Community
    • Login

    Find only files with exact two words

    Scheduled Pinned Locked Moved Help wanted · · · – – – · · ·
    12 Posts 6 Posters 11.5k Views
    Loading More Posts
    • Oldest to Newest
    • Newest to Oldest
    • Most Votes
    Reply
    • Reply as topic
    Log in to reply
    This topic has been deleted. Only users with topic management privileges can see it.
    • Ronny KerkR
      Ronny Kerk
      last edited by

      I have a lot of different files. Notepad++ should only find the files which inlude the two words i’m searching for.
      The two words are not located in the same line, just somewhere in the same file.

      How can i do this?

      1 Reply Last reply Reply Quote 0
      • andrecool-68A
        andrecool-68
        last edited by

        There is the search words in files, he that does not work?

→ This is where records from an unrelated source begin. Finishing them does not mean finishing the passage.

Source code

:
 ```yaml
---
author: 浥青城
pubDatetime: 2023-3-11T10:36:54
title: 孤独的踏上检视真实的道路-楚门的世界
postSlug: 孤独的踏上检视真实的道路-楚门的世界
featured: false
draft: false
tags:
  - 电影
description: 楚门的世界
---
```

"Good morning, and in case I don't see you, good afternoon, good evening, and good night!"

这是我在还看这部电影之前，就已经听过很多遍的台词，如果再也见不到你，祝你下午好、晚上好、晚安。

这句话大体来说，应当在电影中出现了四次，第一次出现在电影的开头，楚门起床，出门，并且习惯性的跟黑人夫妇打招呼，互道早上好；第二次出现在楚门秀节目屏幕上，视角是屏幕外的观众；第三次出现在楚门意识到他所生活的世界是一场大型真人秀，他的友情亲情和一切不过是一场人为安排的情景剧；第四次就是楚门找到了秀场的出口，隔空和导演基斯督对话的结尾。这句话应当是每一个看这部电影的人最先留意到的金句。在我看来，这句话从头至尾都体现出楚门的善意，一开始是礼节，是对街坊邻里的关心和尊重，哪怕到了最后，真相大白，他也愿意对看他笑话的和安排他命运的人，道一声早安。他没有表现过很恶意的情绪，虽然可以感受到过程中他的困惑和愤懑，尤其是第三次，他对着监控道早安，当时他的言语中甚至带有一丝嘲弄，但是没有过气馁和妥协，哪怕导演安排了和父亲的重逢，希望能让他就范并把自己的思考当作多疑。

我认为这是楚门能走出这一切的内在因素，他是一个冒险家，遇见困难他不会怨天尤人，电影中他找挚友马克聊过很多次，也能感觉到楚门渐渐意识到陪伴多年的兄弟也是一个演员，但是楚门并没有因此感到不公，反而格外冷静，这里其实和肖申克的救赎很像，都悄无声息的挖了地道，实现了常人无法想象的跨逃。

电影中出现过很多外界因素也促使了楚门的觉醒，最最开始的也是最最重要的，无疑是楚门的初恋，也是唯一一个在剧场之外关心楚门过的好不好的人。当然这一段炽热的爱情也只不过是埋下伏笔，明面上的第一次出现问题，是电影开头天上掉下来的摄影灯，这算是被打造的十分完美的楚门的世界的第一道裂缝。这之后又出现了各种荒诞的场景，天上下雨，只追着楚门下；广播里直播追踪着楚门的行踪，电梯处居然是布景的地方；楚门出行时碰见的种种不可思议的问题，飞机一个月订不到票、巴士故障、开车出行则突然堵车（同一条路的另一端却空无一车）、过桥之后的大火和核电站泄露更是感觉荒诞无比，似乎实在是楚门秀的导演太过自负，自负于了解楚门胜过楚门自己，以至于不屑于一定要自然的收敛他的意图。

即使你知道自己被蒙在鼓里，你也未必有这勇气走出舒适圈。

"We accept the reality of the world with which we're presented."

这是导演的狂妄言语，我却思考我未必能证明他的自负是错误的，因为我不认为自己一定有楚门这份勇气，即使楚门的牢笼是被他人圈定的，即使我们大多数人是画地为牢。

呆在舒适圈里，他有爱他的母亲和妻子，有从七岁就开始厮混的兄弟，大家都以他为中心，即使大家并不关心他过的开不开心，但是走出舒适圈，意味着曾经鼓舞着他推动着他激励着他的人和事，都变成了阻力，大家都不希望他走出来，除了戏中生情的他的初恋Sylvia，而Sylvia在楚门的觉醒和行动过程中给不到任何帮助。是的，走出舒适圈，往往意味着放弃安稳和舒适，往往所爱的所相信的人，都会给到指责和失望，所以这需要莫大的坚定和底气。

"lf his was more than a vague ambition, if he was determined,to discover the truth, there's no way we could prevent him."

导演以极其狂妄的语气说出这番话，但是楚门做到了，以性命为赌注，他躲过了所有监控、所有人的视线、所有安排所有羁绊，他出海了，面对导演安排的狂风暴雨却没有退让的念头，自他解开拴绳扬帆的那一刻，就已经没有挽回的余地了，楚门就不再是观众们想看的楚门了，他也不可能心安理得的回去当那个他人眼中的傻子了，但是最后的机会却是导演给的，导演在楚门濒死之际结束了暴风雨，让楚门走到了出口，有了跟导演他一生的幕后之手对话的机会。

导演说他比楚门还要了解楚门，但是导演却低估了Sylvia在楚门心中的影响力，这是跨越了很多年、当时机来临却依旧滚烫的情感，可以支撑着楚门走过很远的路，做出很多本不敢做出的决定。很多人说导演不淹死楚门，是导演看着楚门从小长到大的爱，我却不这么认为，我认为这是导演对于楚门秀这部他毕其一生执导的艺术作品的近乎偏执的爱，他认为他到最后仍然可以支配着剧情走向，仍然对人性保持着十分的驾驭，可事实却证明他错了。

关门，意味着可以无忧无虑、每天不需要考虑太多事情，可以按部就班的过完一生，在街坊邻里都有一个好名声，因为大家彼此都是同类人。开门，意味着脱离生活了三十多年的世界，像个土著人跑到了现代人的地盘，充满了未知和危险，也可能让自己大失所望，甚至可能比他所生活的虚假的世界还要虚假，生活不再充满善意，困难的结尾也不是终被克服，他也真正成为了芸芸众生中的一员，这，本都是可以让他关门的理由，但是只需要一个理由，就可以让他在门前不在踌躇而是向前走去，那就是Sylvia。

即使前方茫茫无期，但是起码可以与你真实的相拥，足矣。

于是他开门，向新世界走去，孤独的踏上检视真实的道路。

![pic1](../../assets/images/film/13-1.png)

        1 Reply Last reply Reply Quote 0
        • Ronny KerkR
          Ronny Kerk
          last edited by

          Maybe this works, but i would like to do it in notepad. I had used it in notepad a few months ago, but i’ve forgot what i have to put in the search field in notepad. Tried some i found via google but nothing works the way i need it.

          It also finds files which include either one of the words. But i need to find files with both words in.

          Meta ChuhM 1 Reply Last reply Reply Quote 0
          • Meta ChuhM
            Meta Chuh moderator @Ronny Kerk
            last edited by Meta Chuh

            welcome to the notepad++ community, @Ronny-Kerk

            our regex specialists are currently offline, and i’m only at janitor level for regex, but here’s something you could try:

            open up find in files and enter:
            find what: (?=.*word1)(?=.*word2)
            directory: your desired path
            search mode: regular expression
            and hit find all

            1 Reply Last reply Reply Quote 2
            • Ronny KerkR
              Ronny Kerk
              last edited by

              Thanks for your answer.
              I’ve tried it but it does not work. It finds the two words i’m looking for, but just in a big section. Not in the whole file.

              My files (ca. 1,500) are filled with many words. Most files have over 1000 lines. Now i want to give notepad two or maybe more words to look for. For example: “Ronny Kerk” and “1982” are the words i’m looking for. Now notepad should show me all the files where both these two search criterias are included.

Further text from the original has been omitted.